Went to the hospital for surgery today. I've been to this hospital many times as a caretaker, but never as patient, a joke I made with pretty much every who asked if I had been in before. "As an observer," I'd say, "First time as a patient." One could say, roll the dices enough, and everything happens. For me, this is best summed up by my mother, "You always get the weird ones." Yuuuup.
I was restless in the morning, having woken at 3:30 to pee, then being unable to fall back asleep afterward. Up, shower with the anti-bacterial solution I was given, small cup of tea (liquids allowed until three hours before surgery), and a bottle of pre-surgery carbohydrate drink, which was also the most sugar I have had since Ash Wednesday. Was incredibly sweet, and not in delicious way. Dressed, checked my list, everything was set up already, so put on shoes, grabbed the mask, and off I went to the hospital with a fly-by dropoff.
I was not expecting the hospital lobby to be as empty as it was. Two people were visible, a greeter and a registration checker, and I talked with both of them. Up to Patient registration, where, after filling out some paperwork was told three (THREE) times that the surgeon was not a hospital employee, he's a contractor. Did I mention he's a contractor? Contractor.
After signing a bunch of paperwork, I was directed up the elevator into the Surgical Waiting Room, where I had the briefest of waits.

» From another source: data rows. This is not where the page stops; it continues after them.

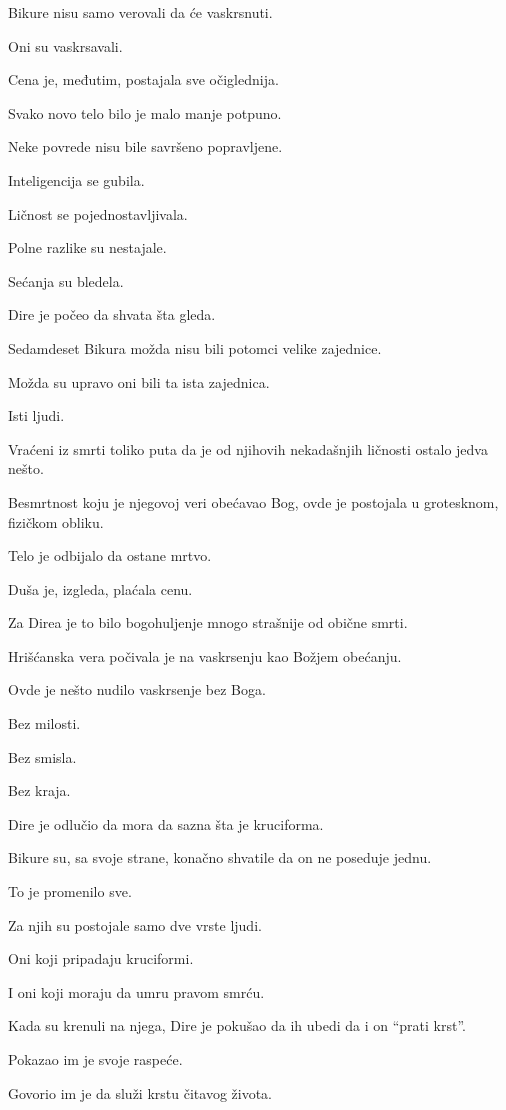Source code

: Bikure nisu samo verovali da će vaskrsnuti.

Oni su vaskrsavali.

Cena je, međutim, postajala sve očiglednija.

Svako novo telo bilo je malo manje potpuno.

Neke povrede nisu bile savršeno popravljene.

Inteligencija se gubila.

Ličnost se pojednostavljivala.

Polne razlike su nestajale.

Sećanja su bledela.

Dire je počeo da shvata šta gleda.

Sedamdeset Bikura možda nisu bili potomci velike zajednice.

Možda su upravo oni bili ta ista zajednica.

Isti ljudi.

Vraćeni iz smrti toliko puta da je od njihovih nekadašnjih ličnosti ostalo jedva nešto.

Besmrtnost koju je njegovoj veri obećavao Bog, ovde je postojala u grotesknom, fizičkom obliku.

Telo je odbijalo da ostane mrtvo.

Duša je, izgleda, plaćala cenu.

Za Direa je to bilo bogohuljenje mnogo strašnije od obične smrti.

Hrišćanska vera počivala je na vaskrsenju kao Božjem obećanju.

Ovde je nešto nudilo vaskrsenje bez Boga.

Bez milosti.

Bez smisla.

Bez kraja.

Dire je odlučio da mora da sazna šta je kruciforma.

Bikure su, sa svoje strane, konačno shvatile da on ne poseduje jednu.

To je promenilo sve.

Za njih su postojale samo dve vrste ljudi.

Oni koji pripadaju kruciformi.

I oni koji moraju da umru pravom smrću.

Kada su krenuli na njega, Dire je pokušao da ih ubedi da i on ``prati krst''.

Pokazao im je svoje raspeće.

Govorio im je da služi krstu čitavog života.

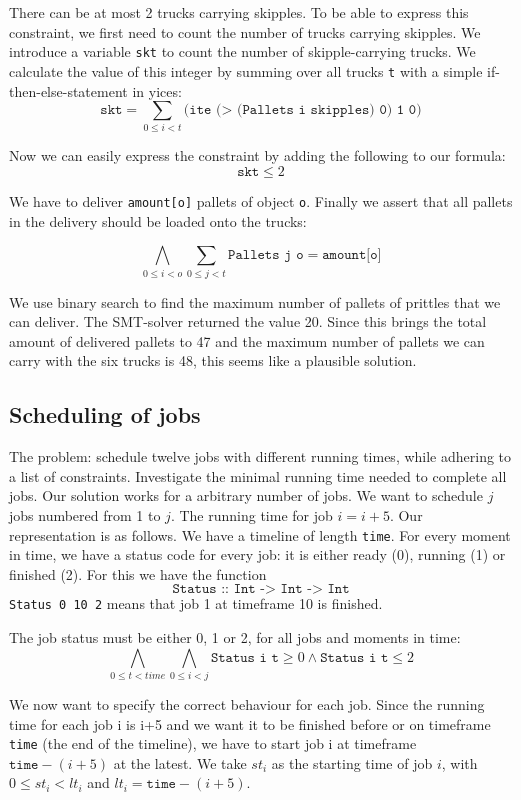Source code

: \documentclass[12pt]{article}
\begin{document}
There can be at most 2 trucks carrying skipples. To be able to express this constraint, we first need to count the number of trucks carrying skipples. We introduce a variable \texttt{skt} to count the number of skipple-carrying trucks. We calculate the value of this integer by summing over all trucks \texttt{t} with a simple if-then-else-statement in yices: 
\[ \texttt{skt} = \sum_{0\le i < t} \texttt{(ite (> (Pallets i skipples) 0) 1 0)}\]

Now we can easily express the constraint by adding the following to our formula:
\[ \texttt{skt} \le 2 \]

We have to deliver \texttt{amount[o]} pallets of object \texttt{o}. Finally we assert that all pallets in the delivery should be loaded onto the trucks:

\[ \bigwedge_{0 \le i < o} \sum_{0 \le j < t} \texttt{Pallets j o} = \texttt{amount[o]}\]

We use binary search to find the maximum number of pallets of prittles that we can deliver. The SMT-solver returned the value 20. Since this brings the total amount of delivered pallets to 47 and the maximum number of pallets we can carry with the six trucks is 48, this seems like a plausible solution.

\subsection*{Scheduling of jobs}
The problem: schedule twelve jobs with different running times, while adhering to a list of constraints. Investigate the minimal running time needed to complete all jobs.
Our solution works for a arbitrary number of jobs. We want to schedule $j$ jobs numbered from 1 to $j$. The running time for job $i = i+5$.
Our representation is as follows. We have a timeline of length \texttt{time}. For every moment in time, we have a status code for every job: it is either ready (0), running (1) or finished (2). 
For this we have the function 
\[\texttt{Status :: Int -> Int -> Int}\]
\texttt{Status 0 10 2} means that job 1 at timeframe 10 is finished. 

The job status must be either 0, 1 or 2, for all jobs and moments in time:
\[ \bigwedge_{0 \le t < time} \bigwedge_{0 \le i < j} \texttt{Status i t} \ge 0\wedge \texttt{Status i t} \le 2\]

We now want to specify the correct behaviour for each job. 
Since the running time for each job i is i+5 and we want it to be finished before or on timeframe \texttt{time} (the end of the timeline), we have to start job i at timeframe $\texttt{time}-(i+5)$ at the latest.
We take $st_i$ as the starting time of job $i$, with $0 \le st_i < lt_i$ and $lt_i = \texttt{time}-(i+5)$.
\end{document}
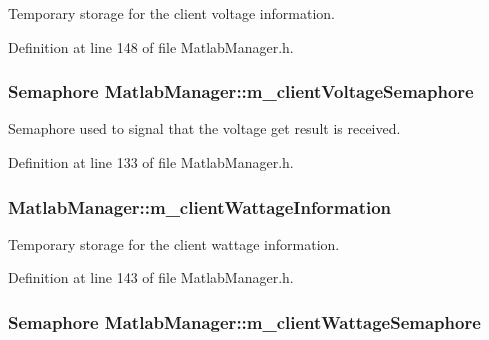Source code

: Temporary storage for the client voltage information. 



Definition at line 148 of file Matlab\-Manager.\-h.

\hypertarget{class_matlab_manager_a18a1ab2e178279313daf7a0790b91f04}{
\subsubsection[{m\-\_\-client\-Voltage\-Semaphore}]{\setlength{\rightskip}{0pt plus 5cm}Semaphore Matlab\-Manager\-::m\-\_\-client\-Voltage\-Semaphore\hspace{0.3cm}{\ttfamily [private]}}}\label{class_matlab_manager_a18a1ab2e178279313daf7a0790b91f04}


Semaphore used to signal that the voltage get result is received. 



Definition at line 133 of file Matlab\-Manager.\-h.

\hypertarget{class_matlab_manager_af4c255ddf41fda74a77367a17520d21f}{
\subsubsection[{m\-\_\-client\-Wattage\-Information}]{ Matlab\-Manager\-::m\-\_\-client\-Wattage\-Information\hspace{0.3cm}{\ttfamily [private]}}}\label{class_matlab_manager_af4c255ddf41fda74a77367a17520d21f}


Temporary storage for the client wattage information. 



Definition at line 143 of file Matlab\-Manager.\-h.

\hypertarget{class_matlab_manager_a476eb9e68029520e9032f58672b7829e}{
\subsubsection[{m\-\_\-client\-Wattage\-Semaphore}]{\setlength{\rightskip}{0pt plus 5cm}Semaphore Matlab\-Manager\-::m\-\_\-client\-Wattage\-Semaphore\hspace{0.3cm}{\ttfamily [private]}}}\label{class_matlab_manager_a476eb9e68029520e9032f58672b7829e}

Led into room 12, I did the usual strip down, wash myself down with a couple of delightfully warm wipes, then into the bed, where I answered a lot of questions about my health (for the third or fourth time), had an IV line installed (also delightfully, along the inner part of my left forearm, which meant I didn't have worry about not bending my arms. A heat pump was attached to my gown for air to blow in to warm or cool as I needed. I liked that part, as I was both warm and not sticking to the gown's plastic inners. My forehead sported a lovely temperature-reading sensor.
"Have you been with us before?" "Not as a patient." again.

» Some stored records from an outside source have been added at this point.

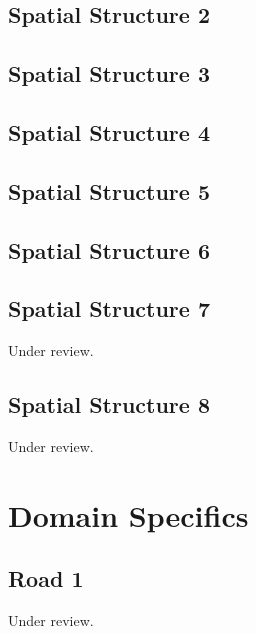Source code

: \documentclass{scrartcl}
\begin{document}
\subsection{Spatial Structure 2}
\label{sec:spatial_2}
\clearpage

\subsection{Spatial Structure 3}
\label{sec:spatial_3}
\clearpage

\subsection{Spatial Structure 4}
\label{sec:spatial_4}
\clearpage

\subsection{Spatial Structure 5}
\label{sec:spatial_5}
\clearpage

\subsection{Spatial Structure 6}
\label{sec:spatial_6}
\clearpage

\subsection{Spatial Structure 7} %
\label{sec:spatial_7}
Under review.%
\clearpage

\subsection{Spatial Structure 8} %
\label{sec:spatial_8}
Under review.%
\clearpage

\section{Domain Specifics}
\label{sec:domain_specifics}

\subsection{Road 1}  %
\label{sec:road_1}
Under review.%
\clearpage
\end{document}
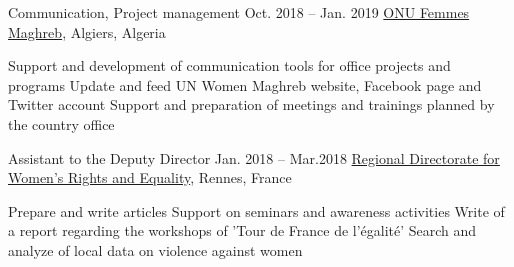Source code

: \begin{joblist}[13.2][7.8][3.4]
\item[Communication, Project management]{Oct. 2018 -- Jan. 2019 }     
	{
	\href{http://maghreb.unwomen.org/fr}{ONU Femmes Maghreb}, Algiers, Algeria
	}     
	{
			 
		\vspace{-0.5cm}
		\begin{itemize}
			  \iftbftiny \setlength\itemsep{-3pt} \fi
			  \cvitem[\checkmark] Support and development of communication tools for office projects and programs     
 			  \cvitem[\checkmark] Update and feed UN Women Maghreb website, Facebook page and Twitter account                                                         
			  \cvitem[\checkmark] Support and preparation of meetings and trainings planned by the country office
		\end{itemize}      

	}

\item[Assistant to the Deputy Director]{Jan. 2018 -- Mar.2018 }     
  	{
	\href{https://www.egalite-femmes-hommes.gouv.fr/le-secretariat-d-etat/organisation-du-ministere/services-territoriaux/annuaire-des-equipes-regionales-et-departementales/}{Regional Directorate for Women's Rights and Equality}, Rennes, France
	}      
  	{
        \vspace{-0.5cm}
		\iftbftiny \setlength{\parskip}{-10pt} \fi
		\begin{itemize}
			  \iftbftiny \setlength\itemsep{-3pt} \fi
			  \cvitem[\checkmark] Prepare and write articles
			  \cvitem[\checkmark] Support on seminars and awareness activities
			  \cvitem[\checkmark] Write of a report regarding the workshops of 'Tour de France de l'égalité'
			  \cvitem[\checkmark] Search and analyze of local data on violence against women
		\end{itemize}       
	}



\end{joblist}
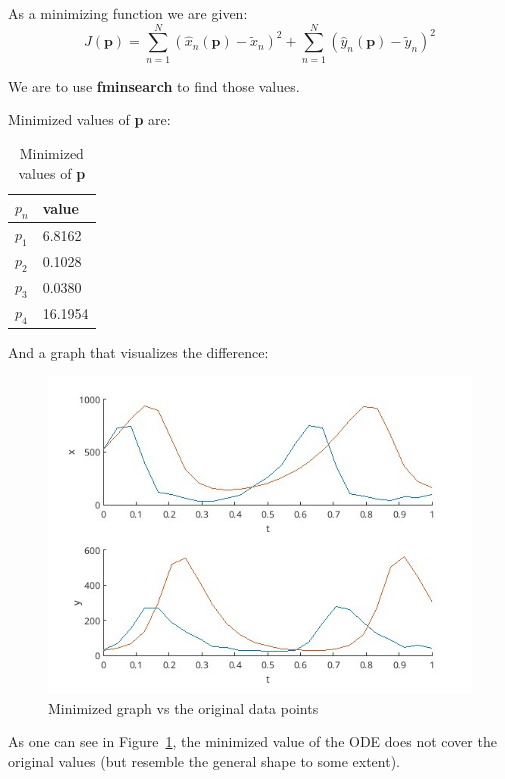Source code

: \documentclass[11pt]{article}
\begin{document}
As a minimizing function we are given:
$$J(\textbf{p}) = \sum_{n=1}^N (\hat{x}_n(\textbf{p}) - \tilde{x}_n)^2 +
\sum_{n=1}^N (\hat{y}_n(\textbf{p}) - \tilde{y}_n)^2$$

We are to use \textbf{fminsearch} to find those values.

Minimized values of \textbf{p} are:

\begin{table}[H]
    \caption{Minimized values of \textbf{p}}
    \label{tab:aggregated_error}
    \begin{center}
        \begin{tabular}{l|l}
            $p_n$ & value \\
            \hline
            $p_1$ & 6.8162 \\
            $p_2$ & 0.1028 \\
            $p_3$ & 0.0380 \\
            $p_4$ & 16.1954 \\
        \end{tabular}
    \end{center}
\end{table}

And a graph that visualizes the difference:
\begin{figure}[H]
    \includegraphics[width=\textwidth]{./minimized_graphs.jpg}
    \caption{Minimized graph vs the original data points}
    \label{fig:minimized_graphs}
\end{figure}

As one can see in Figure~\ref{fig:minimized_graphs}, the minimized value of the
ODE does not cover the original values (but resemble the general shape to some
extent).
\end{document}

This entry is going to read very weird to me when I read it after the anesthesia has worn off.
I was all ready to go at 9:30. The nurse said, hey, you're ready to go, we will wait for your doctor to come in and talk with you first.
I put everything into my patient bag, lay back down, and fell asleep. I have no idea how many other people fall asleep before their first surgery, but based on the conversations around me as I drifted off, I'm guessing very, very few people sleep before a surgery.
I woke just before 11:00am, and rung the nurse to walk me to the toilet to pee. Again. Little did I know how much harder that seemingly easy act would become.
I was back in my bed not five minutes before Brian, my anesthesiologist, came in and talked. My surgeon came in just after, along with my OR nurse. I had one more document to sign, giving consent for any interesting images to be published in a medical journal with my name kept secret. I hesitated to sign. "You don't want to be in a journal?"
"It's not that, it's that I want a copy of the journal if I'm in it."
Everyone laughed and collectively relaxed. The doctors left, leaving me with my OR nurse. "You've gone to the restroom recently?" "Yep, five minutes ago" . "Okay, off we go."
The OR was close by, I met the two other nurses who would be helping me move, slid from my gurney to the table, and watched as the four others prepped for my surgery. After I was introduced to my robot, Xena, and heard about the other robots in the other ORs. I have to say that I was glad to hear the chatter and the joking. Such behavior is exhibited in a cohesive team, reducing whatever anxiety I was having, which was very little already.
A medicine was added to the IV, to relax me. I looked up at the ceiling, was lower than I thought it would be. The medicine from the IV started to hit, I saw the overhead lights start to spin. "Wheeeeeee! Look at the lights!" I must have said that out loud, as very quickly I heard, "Well, she's having fun!"
The oxygen mask came on and I woke up in the recovery room around 2:40pm. I know that people say under general, there is no sense of time. When I was coming up from the depths, however, I was dreaming. From my point of view, I was inhaling into the mask, then woke up elsewhere, but I still had a sense of time passing, just not the full amount of time that had passed. The surgery was shorter than expected, so the surgeon made up time, I suspect, on my surgery.
My surgeon had only one repair to make, and "it was tiny!" Which has me wondering if I had a misdiagnosis or something really weird is wrong with my body? Clearly the latter.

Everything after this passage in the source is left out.